I dare you to read all of that (not just the excerpt post below) and not cry ugly tears, like I just did. Of course, she was among my favs. And responsible to how my views regarding science fiction completely changed at the ripe old age of 12.



While shooting Catastrophe, Carrie’s kindness and melancholy were evident to all. One night, “when she was going up to her room after dinner, she was mocking herself for her slow pace, her ‘old lady body.’” Horgan recalls, “She looked back at me and said, ‘If I’d known back then that I had something worth looking at, I’d have looked after it better. I was in good shape.’” That regret, long privately expressed to Dreyfuss, was now too top of mind to hide. A few weeks earlier, in late November, Carrie had told Rolling Stone, “The worst part is being criticized [on the internet]. … I’m not someone that can sort of just not look.” Rushdie saw the same vulnerability. “Carrie was very sensitive about her looks,” he says. As she turned heavier, “in her later years, if you wanted to see her, you basically had to go to Coldwater Canyon.” The fat shaming had deeply affected her. “She was very aware of what people thought and said,” Horgan says. “I didn’t like that she felt so hurt by it. I didn’t like that she criticized her own looks so much. But her feelings were hurt permanently, and there was no more hiding that fact.” As Carrie lamented to Kelly McEvers on NPR. “It used to be that you’re your own worst enemy. No longer. The internet is.” For any young actress, she warned, “Eventually it’s going to say, ‘You look old. You look fat. It’s over.’”

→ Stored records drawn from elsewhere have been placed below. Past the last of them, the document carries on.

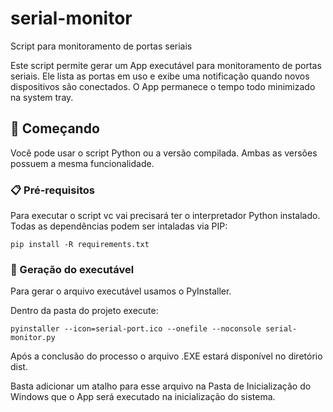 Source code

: # serial-monitor
Script para monitoramento de portas seriais

Este script permite gerar um App executável para monitoramento de portas seriais.
Ele lista as portas em uso e exibe uma notificação quando novos dispositivos são conectados.
O App permanece o tempo todo minimizado na system tray.

## 🚀 Começando

Você pode usar o script Python ou a versão compilada. Ambas as versões possuem a mesma funcionalidade.

### 📋 Pré-requisitos

Para executar o script vc vai precisará ter o interpretador Python instalado. Todas as dependências podem ser intaladas via PIP:
```
pip install -R requirements.txt
```

### 🔧 Geração do executável

Para gerar o arquivo executável usamos o PyInstaller.

Dentro da pasta do projeto execute:

```
pyinstaller --icon=serial-port.ico --onefile --noconsole serial-monitor.py
```

Após a conclusão do processo o arquivo .EXE estará disponível no diretório dist.

Basta adicionar um atalho para esse arquivo na Pasta de Inicialização do Windows que o App será executado na inicialização do sistema.
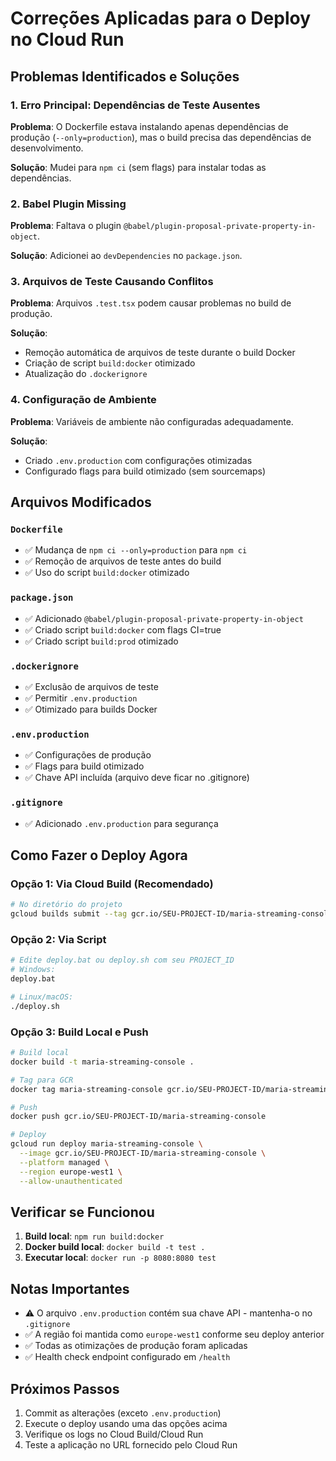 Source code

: # Correções Aplicadas para o Deploy no Cloud Run

## Problemas Identificados e Soluções

### 1. **Erro Principal**: Dependências de Teste Ausentes
**Problema**: O Dockerfile estava instalando apenas dependências de produção (`--only=production`), mas o build precisa das dependências de desenvolvimento.

**Solução**: Mudei para `npm ci` (sem flags) para instalar todas as dependências.

### 2. **Babel Plugin Missing**
**Problema**: Faltava o plugin `@babel/plugin-proposal-private-property-in-object`.

**Solução**: Adicionei ao `devDependencies` no `package.json`.

### 3. **Arquivos de Teste Causando Conflitos**
**Problema**: Arquivos `.test.tsx` podem causar problemas no build de produção.

**Solução**: 
- Remoção automática de arquivos de teste durante o build Docker
- Criação de script `build:docker` otimizado
- Atualização do `.dockerignore`

### 4. **Configuração de Ambiente**
**Problema**: Variáveis de ambiente não configuradas adequadamente.

**Solução**: 
- Criado `.env.production` com configurações otimizadas
- Configurado flags para build otimizado (sem sourcemaps)

## Arquivos Modificados

### `Dockerfile`
- ✅ Mudança de `npm ci --only=production` para `npm ci`
- ✅ Remoção de arquivos de teste antes do build
- ✅ Uso do script `build:docker` otimizado

### `package.json`
- ✅ Adicionado `@babel/plugin-proposal-private-property-in-object`
- ✅ Criado script `build:docker` com flags CI=true
- ✅ Criado script `build:prod` otimizado

### `.dockerignore`
- ✅ Exclusão de arquivos de teste
- ✅ Permitir `.env.production` 
- ✅ Otimizado para builds Docker

### `.env.production`
- ✅ Configurações de produção
- ✅ Flags para build otimizado
- ✅ Chave API incluída (arquivo deve ficar no .gitignore)

### `.gitignore`
- ✅ Adicionado `.env.production` para segurança

## Como Fazer o Deploy Agora

### Opção 1: Via Cloud Build (Recomendado)
```bash
# No diretório do projeto
gcloud builds submit --tag gcr.io/SEU-PROJECT-ID/maria-streaming-console
```

### Opção 2: Via Script
```bash
# Edite deploy.bat ou deploy.sh com seu PROJECT_ID
# Windows:
deploy.bat

# Linux/macOS:
./deploy.sh
```

### Opção 3: Build Local e Push
```bash
# Build local
docker build -t maria-streaming-console .

# Tag para GCR
docker tag maria-streaming-console gcr.io/SEU-PROJECT-ID/maria-streaming-console

# Push
docker push gcr.io/SEU-PROJECT-ID/maria-streaming-console

# Deploy
gcloud run deploy maria-streaming-console \
  --image gcr.io/SEU-PROJECT-ID/maria-streaming-console \
  --platform managed \
  --region europe-west1 \
  --allow-unauthenticated
```

## Verificar se Funcionou

1. **Build local**: `npm run build:docker`
2. **Docker build local**: `docker build -t test .`
3. **Executar local**: `docker run -p 8080:8080 test`

## Notas Importantes

- ⚠️ O arquivo `.env.production` contém sua chave API - mantenha-o no `.gitignore`
- ✅ A região foi mantida como `europe-west1` conforme seu deploy anterior
- ✅ Todas as otimizações de produção foram aplicadas
- ✅ Health check endpoint configurado em `/health`

## Próximos Passos

1. Commit as alterações (exceto `.env.production`)
2. Execute o deploy usando uma das opções acima
3. Verifique os logs no Cloud Build/Cloud Run
4. Teste a aplicação no URL fornecido pelo Cloud Run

On December 13 she appeared as a guest on her friend Graham Norton’s morning talk show to promote The Princess Diarist and shoot the breeze with the man through whom she had met her Catastrophe costars and friends. Though she was feeling ill the day before, she rallied for the show and spoke of how bad she felt that because of her book Harrison would now be asked about his long-ago affair with Carrie for the rest of his life. At her dinner with Rushdie and Horgan on her last night in London, “We sat and drank and talked till 11:15,” Rushdie recalls. “ And then she said, ‘I have to go. I have a plane to catch in the morning.’”
Fisher and daughter Billie Lourd with Debbie Reynolds. The day after Carrie’s death, 84-year-old Debbie died of a stroke

When reports of Carrie’s heart attack broke after her flight from London landed at LAX, her immediate family raced to the hospital. Meanwhile Carrie’s friends scrambled for news. Rushdie says, “After seeing her in such good shape the night before, I was shocked that this had happened. Helen [Fielding] and Bruce [Wagner] and I were on the phone constantly to try to find out what was going on.” Dreyfuss called Ed Begley Jr. “I said, ‘I’m in San Diego. If I come up now, can I get in the hospital?’ Ed said, ‘No. The family is trying to keep people away,’ ” Dreyfuss says. “I was so fucking angry at myself” for missing her birthday party because of his play.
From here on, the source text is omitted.